LA NOCHE EN BLANCO EN VILLAMURIEL DE CERRATO

Tomando una foto con la minutera

No había pasado una hora de tener la cámara dispuesta para trabajar cuando me encuentro inmerso en una oleada de gente, todos vestidos de blanco, celebrando su noche temática. A la fiesta se suman los quintos de este año, chavales que cumplen 18 a los que también se unen las chicas de su quinta. Van como pollo sin cabeza, sin control, desaforados, entusiastas. Esa noche se les permite ser lo que no pueden ser el resto del año. De repente se acerca un grupo de cinco chicos, todos con un calimocho de medio litro en la mano que intentan mantener lleno a duras penas, cantando, tambaleándose de lado a lado, directos a la cámara. Al cabo de unos minutos consigo hacerles entender que la foto requiere cierta calma, la exposición será de dos segundos, todo un mundo en esas condiciones, pero asombrosamente lo consiguen y la foto acaba hecha. La revelo, les gusta, se la entrego y se la llevan.
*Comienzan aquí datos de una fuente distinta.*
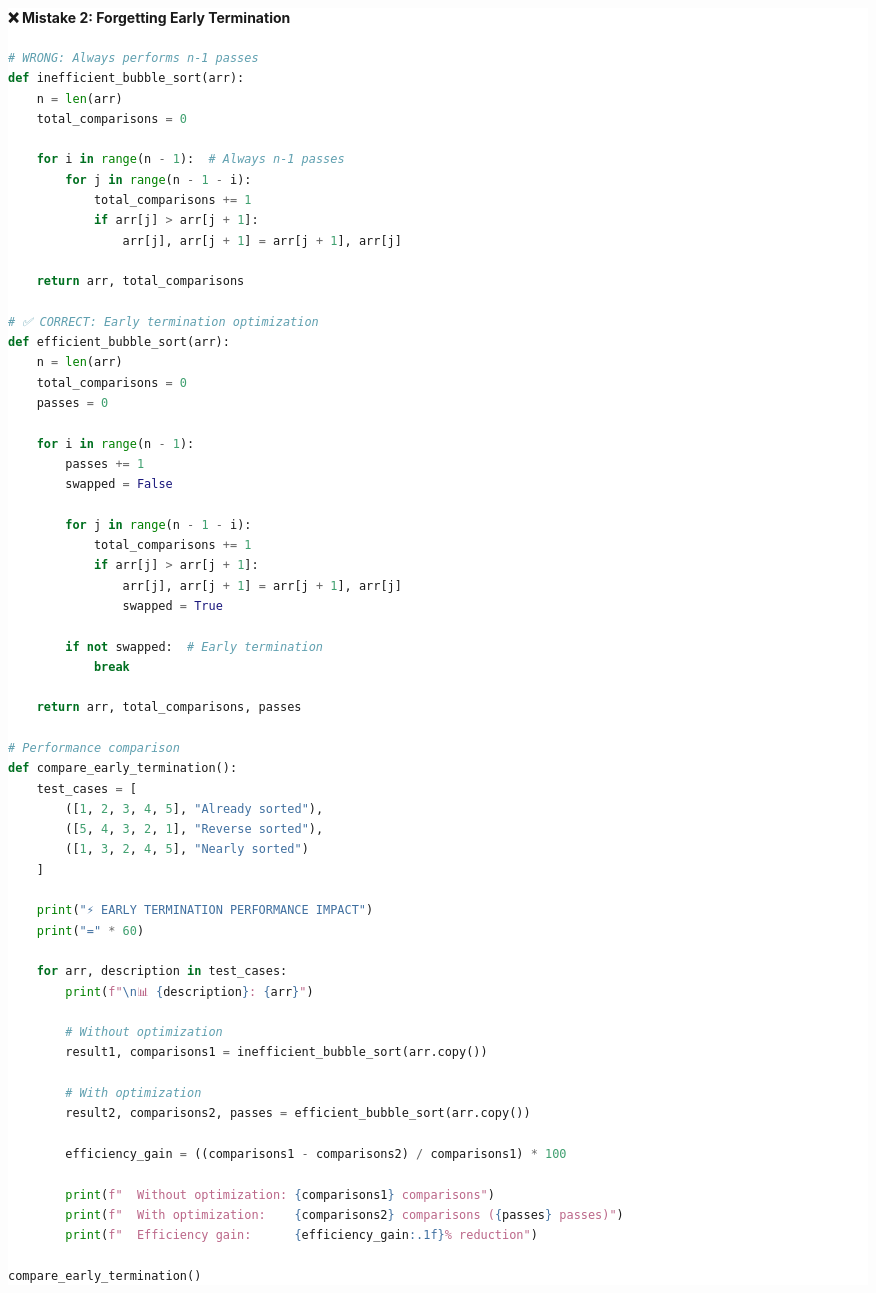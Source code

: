 #### ❌ Mistake 2: Forgetting Early Termination
```python
# WRONG: Always performs n-1 passes
def inefficient_bubble_sort(arr):
    n = len(arr)
    total_comparisons = 0
    
    for i in range(n - 1):  # Always n-1 passes
        for j in range(n - 1 - i):
            total_comparisons += 1
            if arr[j] > arr[j + 1]:
                arr[j], arr[j + 1] = arr[j + 1], arr[j]
    
    return arr, total_comparisons

# ✅ CORRECT: Early termination optimization
def efficient_bubble_sort(arr):
    n = len(arr)
    total_comparisons = 0
    passes = 0
    
    for i in range(n - 1):
        passes += 1
        swapped = False
        
        for j in range(n - 1 - i):
            total_comparisons += 1
            if arr[j] > arr[j + 1]:
                arr[j], arr[j + 1] = arr[j + 1], arr[j]
                swapped = True
        
        if not swapped:  # Early termination
            break
    
    return arr, total_comparisons, passes

# Performance comparison
def compare_early_termination():
    test_cases = [
        ([1, 2, 3, 4, 5], "Already sorted"),
        ([5, 4, 3, 2, 1], "Reverse sorted"),
        ([1, 3, 2, 4, 5], "Nearly sorted")
    ]
    
    print("⚡ EARLY TERMINATION PERFORMANCE IMPACT")
    print("=" * 60)
    
    for arr, description in test_cases:
        print(f"\n📊 {description}: {arr}")
        
        # Without optimization
        result1, comparisons1 = inefficient_bubble_sort(arr.copy())
        
        # With optimization
        result2, comparisons2, passes = efficient_bubble_sort(arr.copy())
        
        efficiency_gain = ((comparisons1 - comparisons2) / comparisons1) * 100
        
        print(f"  Without optimization: {comparisons1} comparisons")
        print(f"  With optimization:    {comparisons2} comparisons ({passes} passes)")
        print(f"  Efficiency gain:      {efficiency_gain:.1f}% reduction")

compare_early_termination()
```
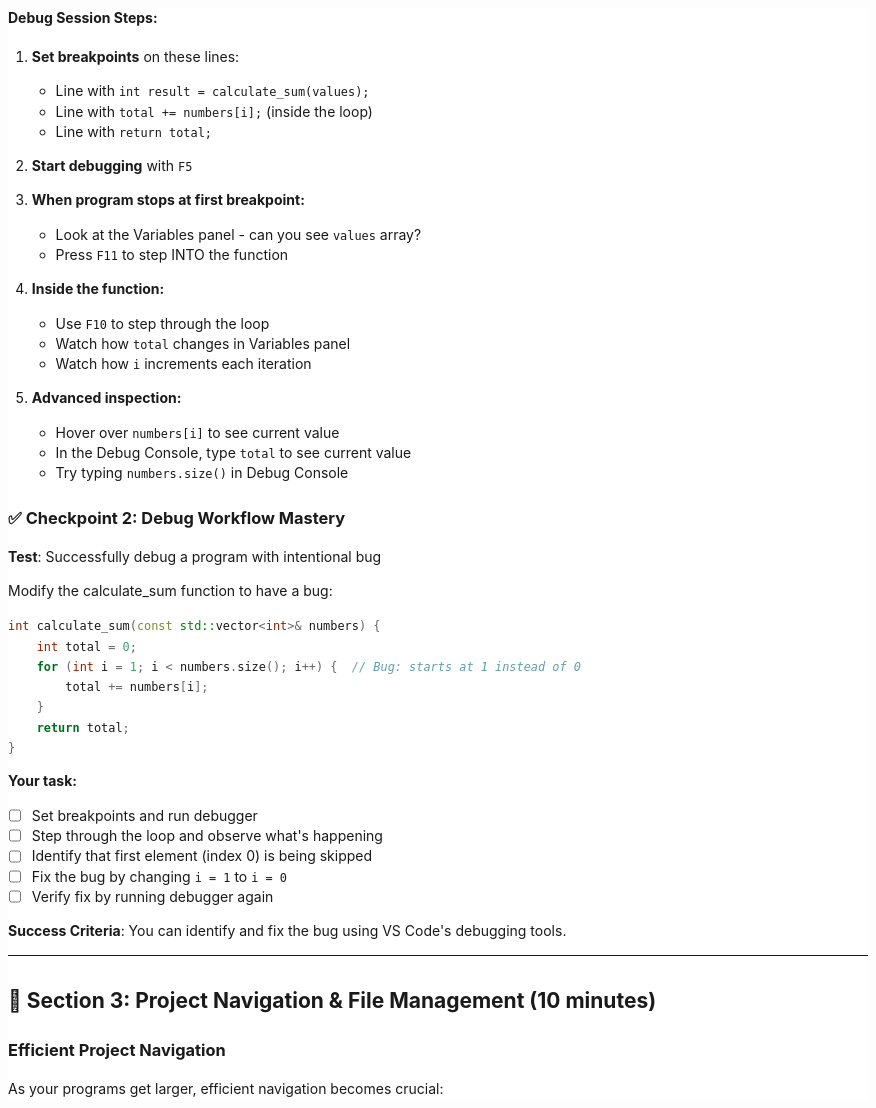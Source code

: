 #### **Debug Session Steps:**

1. **Set breakpoints** on these lines:
   - Line with `int result = calculate_sum(values);`
   - Line with `total += numbers[i];` (inside the loop)
   - Line with `return total;`

2. **Start debugging** with `F5`

3. **When program stops at first breakpoint:**
   - Look at the Variables panel - can you see `values` array?
   - Press `F11` to step INTO the function

4. **Inside the function:**
   - Use `F10` to step through the loop
   - Watch how `total` changes in Variables panel
   - Watch how `i` increments each iteration

5. **Advanced inspection:**
   - Hover over `numbers[i]` to see current value
   - In the Debug Console, type `total` to see current value
   - Try typing `numbers.size()` in Debug Console

### ✅ Checkpoint 2: Debug Workflow Mastery
**Test**: Successfully debug a program with intentional bug

Modify the calculate_sum function to have a bug:
```cpp
int calculate_sum(const std::vector<int>& numbers) {
    int total = 0;
    for (int i = 1; i < numbers.size(); i++) {  // Bug: starts at 1 instead of 0
        total += numbers[i];
    }
    return total;
}
```

**Your task:**
- [ ] Set breakpoints and run debugger
- [ ] Step through the loop and observe what's happening
- [ ] Identify that first element (index 0) is being skipped
- [ ] Fix the bug by changing `i = 1` to `i = 0`
- [ ] Verify fix by running debugger again

**Success Criteria**: You can identify and fix the bug using VS Code's debugging tools.

---

## 📁 Section 3: Project Navigation & File Management (10 minutes)

### Efficient Project Navigation

As your programs get larger, efficient navigation becomes crucial:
Antes de dar cuatro pasos y viendo que algo le sobraba en las manos a uno de ellos, este se vuelve y me pide si le puedo guardar la foto un rato, que ya vendrá más tarde a recogerla. Acepto. A las dos de la madrugada recojo el chiringuito y me encuentro con la foto en la mano sin saber muy bien qué hacer con ella. Es una foto preciosa, están los cinco, todos quietos y bien enfocados, expresivos, enigmáticos. Me imagino a alguno de ellos contemplándola dentro de veinte, treinta o cuarenta años y casi me emociono. El caso es que no puedo dejar de pensar en el tema y al día siguiente decido intentar hacersela llegar de alguna manera, esa foto tiene que tenerla ese chaval, es prioritario para mí. Entro en varios bares del pueblo y pregunto enseñando la foto por alguno de ellos, como en las más auténticas películas de detectives. En uno de los bares alguien reconce a uno de los chicos, sabe quién es y dónde encontrarle y se compromete a darsela en cuanto le vea. Así que se la dejo con la esperanza de que al final llege a su destino. Al cabo de dos días me llamó Fernando, mi contacto en Villamuriel, al que le comenté el tema por si pudiera seguirle la pista. La foto ya había sido entregada al chico que me pidió guardársela. Ahora sí puedo imaginarme su cara viendo esa foto dentro de veinte, treinta o cuarenta años. Una alegría.